SOURCE MATERIAL

....................

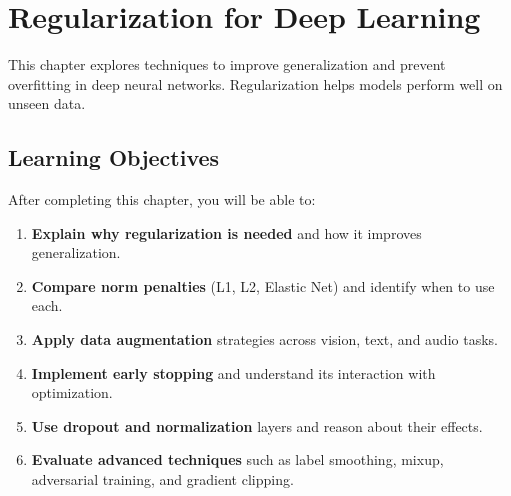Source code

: 
\chapter{Regularization for Deep Learning}
\label{chap:regularization}

This chapter explores techniques to improve generalization and prevent overfitting in deep neural networks. Regularization helps models perform well on unseen data.


\section*{Learning Objectives}
\label{sec:ch7-learning-objectives}

After completing this chapter, you will be able to:

\begin{enumerate}
    \item \textbf{Explain why regularization is needed} and how it improves generalization.
    \item \textbf{Compare norm penalties} (L1, L2, Elastic Net) and identify when to use each.
    \item \textbf{Apply data augmentation} strategies across vision, text, and audio tasks.
    \item \textbf{Implement early stopping} and understand its interaction with optimization.
    \item \textbf{Use dropout and normalization} layers and reason about their effects.
    \item \textbf{Evaluate advanced techniques} such as label smoothing, mixup, adversarial training, and gradient clipping.
\end{enumerate}












%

....................

ASSIGNMENT
Copy each line of the data that contains the word "techniques", leaving the other lines out.

ANSWER TO THIS PROBLEM
This chapter explores techniques to improve generalization and prevent overfitting in deep neural networks. Regularization helps models perform well on unseen data.
    \item \textbf{Evaluate advanced techniques} such as label smoothing, mixup, adversarial training, and gradient clipping.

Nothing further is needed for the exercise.